● **The task**:
Work out how many lines in the data hold the string "security". Reply with only that number.

● **Records for this exercise**:
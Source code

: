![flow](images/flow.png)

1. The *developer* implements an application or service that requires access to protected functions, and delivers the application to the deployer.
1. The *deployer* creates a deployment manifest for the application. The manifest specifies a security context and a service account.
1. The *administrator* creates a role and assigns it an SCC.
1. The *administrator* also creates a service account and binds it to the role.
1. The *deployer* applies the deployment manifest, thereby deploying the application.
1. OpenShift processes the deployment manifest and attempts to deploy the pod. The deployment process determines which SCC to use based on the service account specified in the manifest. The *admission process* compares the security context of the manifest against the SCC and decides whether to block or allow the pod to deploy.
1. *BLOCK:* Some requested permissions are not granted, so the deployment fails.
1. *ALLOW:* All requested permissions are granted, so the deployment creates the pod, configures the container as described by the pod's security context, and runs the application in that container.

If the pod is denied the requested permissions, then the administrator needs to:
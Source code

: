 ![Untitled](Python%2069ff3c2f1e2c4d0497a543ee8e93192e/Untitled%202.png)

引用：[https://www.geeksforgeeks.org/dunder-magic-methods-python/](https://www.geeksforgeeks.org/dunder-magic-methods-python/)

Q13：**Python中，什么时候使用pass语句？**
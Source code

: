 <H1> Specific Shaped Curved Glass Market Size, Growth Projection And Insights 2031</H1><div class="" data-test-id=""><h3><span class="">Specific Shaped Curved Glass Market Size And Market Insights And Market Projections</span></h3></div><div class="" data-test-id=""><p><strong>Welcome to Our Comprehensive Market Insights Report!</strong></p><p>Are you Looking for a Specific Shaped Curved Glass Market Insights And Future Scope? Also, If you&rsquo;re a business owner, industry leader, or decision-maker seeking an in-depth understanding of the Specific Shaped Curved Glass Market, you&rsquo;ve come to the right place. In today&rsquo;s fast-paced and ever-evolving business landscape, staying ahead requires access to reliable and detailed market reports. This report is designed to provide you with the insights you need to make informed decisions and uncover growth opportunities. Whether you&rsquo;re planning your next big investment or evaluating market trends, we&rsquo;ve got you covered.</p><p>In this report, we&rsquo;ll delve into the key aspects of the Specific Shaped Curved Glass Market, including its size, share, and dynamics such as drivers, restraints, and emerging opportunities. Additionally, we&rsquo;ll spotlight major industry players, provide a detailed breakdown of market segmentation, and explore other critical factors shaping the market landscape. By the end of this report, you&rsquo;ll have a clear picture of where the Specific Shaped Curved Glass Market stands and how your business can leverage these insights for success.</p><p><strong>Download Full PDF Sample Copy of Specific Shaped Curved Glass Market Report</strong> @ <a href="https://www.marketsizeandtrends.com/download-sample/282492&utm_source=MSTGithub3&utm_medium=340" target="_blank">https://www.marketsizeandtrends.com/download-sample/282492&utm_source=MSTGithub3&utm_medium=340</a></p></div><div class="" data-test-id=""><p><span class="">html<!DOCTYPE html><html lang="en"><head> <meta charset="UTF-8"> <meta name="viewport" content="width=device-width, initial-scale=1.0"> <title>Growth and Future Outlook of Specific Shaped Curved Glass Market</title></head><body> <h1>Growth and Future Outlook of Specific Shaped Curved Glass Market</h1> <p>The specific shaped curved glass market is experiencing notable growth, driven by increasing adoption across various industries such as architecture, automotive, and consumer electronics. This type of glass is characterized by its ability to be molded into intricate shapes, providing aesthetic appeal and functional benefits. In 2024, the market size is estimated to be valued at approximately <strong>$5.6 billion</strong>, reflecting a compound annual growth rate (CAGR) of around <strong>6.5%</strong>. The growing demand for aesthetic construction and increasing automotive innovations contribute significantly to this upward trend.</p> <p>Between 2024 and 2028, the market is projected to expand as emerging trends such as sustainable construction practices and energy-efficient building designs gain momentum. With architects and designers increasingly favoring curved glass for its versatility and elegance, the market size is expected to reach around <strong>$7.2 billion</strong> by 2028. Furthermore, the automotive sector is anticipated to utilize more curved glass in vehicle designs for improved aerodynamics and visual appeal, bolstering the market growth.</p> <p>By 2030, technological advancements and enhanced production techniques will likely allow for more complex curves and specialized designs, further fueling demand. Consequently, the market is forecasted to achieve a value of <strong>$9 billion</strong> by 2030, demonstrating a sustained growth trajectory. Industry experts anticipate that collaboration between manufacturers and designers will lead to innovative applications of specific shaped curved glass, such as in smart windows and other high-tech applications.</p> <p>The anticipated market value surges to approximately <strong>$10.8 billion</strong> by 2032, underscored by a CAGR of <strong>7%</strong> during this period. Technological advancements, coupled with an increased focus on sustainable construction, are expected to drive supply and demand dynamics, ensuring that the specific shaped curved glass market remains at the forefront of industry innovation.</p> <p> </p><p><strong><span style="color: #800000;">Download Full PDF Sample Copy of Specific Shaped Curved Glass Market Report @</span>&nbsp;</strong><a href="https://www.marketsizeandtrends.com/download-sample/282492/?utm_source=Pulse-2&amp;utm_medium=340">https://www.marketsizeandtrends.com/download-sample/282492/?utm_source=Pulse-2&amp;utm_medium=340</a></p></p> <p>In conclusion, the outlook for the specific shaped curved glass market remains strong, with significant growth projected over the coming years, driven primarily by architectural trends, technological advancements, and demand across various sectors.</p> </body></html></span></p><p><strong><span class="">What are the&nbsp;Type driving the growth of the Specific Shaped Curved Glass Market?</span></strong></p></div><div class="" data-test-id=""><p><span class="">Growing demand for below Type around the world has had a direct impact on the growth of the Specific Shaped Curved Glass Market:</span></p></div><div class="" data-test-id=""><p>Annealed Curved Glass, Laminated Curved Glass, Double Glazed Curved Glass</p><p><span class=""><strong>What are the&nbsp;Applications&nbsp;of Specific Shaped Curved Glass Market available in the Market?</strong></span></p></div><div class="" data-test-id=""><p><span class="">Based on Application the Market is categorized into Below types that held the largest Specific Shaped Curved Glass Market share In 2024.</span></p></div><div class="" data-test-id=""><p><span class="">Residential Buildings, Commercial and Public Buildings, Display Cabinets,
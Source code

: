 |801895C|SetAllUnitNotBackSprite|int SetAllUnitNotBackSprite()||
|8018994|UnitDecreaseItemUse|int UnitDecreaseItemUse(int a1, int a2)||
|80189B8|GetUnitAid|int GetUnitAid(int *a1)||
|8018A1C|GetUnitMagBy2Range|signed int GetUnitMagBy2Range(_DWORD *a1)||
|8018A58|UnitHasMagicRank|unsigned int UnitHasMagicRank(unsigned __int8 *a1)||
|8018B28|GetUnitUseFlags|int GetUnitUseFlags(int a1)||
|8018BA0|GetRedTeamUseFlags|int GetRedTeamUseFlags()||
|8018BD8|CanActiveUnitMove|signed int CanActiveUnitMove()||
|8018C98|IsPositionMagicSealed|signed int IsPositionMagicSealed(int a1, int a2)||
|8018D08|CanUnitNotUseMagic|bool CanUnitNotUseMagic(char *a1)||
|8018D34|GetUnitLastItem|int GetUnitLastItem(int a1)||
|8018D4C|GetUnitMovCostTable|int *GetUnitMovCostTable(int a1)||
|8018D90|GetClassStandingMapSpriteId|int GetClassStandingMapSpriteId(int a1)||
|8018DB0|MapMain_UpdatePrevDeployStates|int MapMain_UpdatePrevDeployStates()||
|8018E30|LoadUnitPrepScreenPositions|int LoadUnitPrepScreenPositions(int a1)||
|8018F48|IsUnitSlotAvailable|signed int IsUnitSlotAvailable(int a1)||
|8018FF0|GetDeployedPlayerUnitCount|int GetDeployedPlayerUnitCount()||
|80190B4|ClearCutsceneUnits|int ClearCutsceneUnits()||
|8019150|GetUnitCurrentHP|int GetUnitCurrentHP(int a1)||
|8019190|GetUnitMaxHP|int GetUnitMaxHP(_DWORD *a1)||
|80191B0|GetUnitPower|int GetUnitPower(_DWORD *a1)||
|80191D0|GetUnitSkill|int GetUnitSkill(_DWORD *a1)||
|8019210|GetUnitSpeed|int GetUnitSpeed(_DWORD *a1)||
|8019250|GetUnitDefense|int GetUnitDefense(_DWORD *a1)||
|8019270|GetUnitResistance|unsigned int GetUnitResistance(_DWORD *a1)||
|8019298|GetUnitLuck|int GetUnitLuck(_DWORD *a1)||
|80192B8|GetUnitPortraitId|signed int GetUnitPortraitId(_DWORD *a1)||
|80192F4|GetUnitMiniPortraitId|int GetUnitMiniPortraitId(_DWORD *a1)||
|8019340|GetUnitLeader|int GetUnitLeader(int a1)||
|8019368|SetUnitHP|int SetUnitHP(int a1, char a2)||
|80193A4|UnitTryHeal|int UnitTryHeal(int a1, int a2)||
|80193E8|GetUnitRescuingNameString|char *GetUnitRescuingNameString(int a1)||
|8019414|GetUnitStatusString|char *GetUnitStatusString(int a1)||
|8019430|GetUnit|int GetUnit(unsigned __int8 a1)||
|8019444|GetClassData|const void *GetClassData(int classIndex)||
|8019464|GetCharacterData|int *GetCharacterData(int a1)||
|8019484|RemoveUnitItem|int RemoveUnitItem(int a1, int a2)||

● **Completed exercise**:
3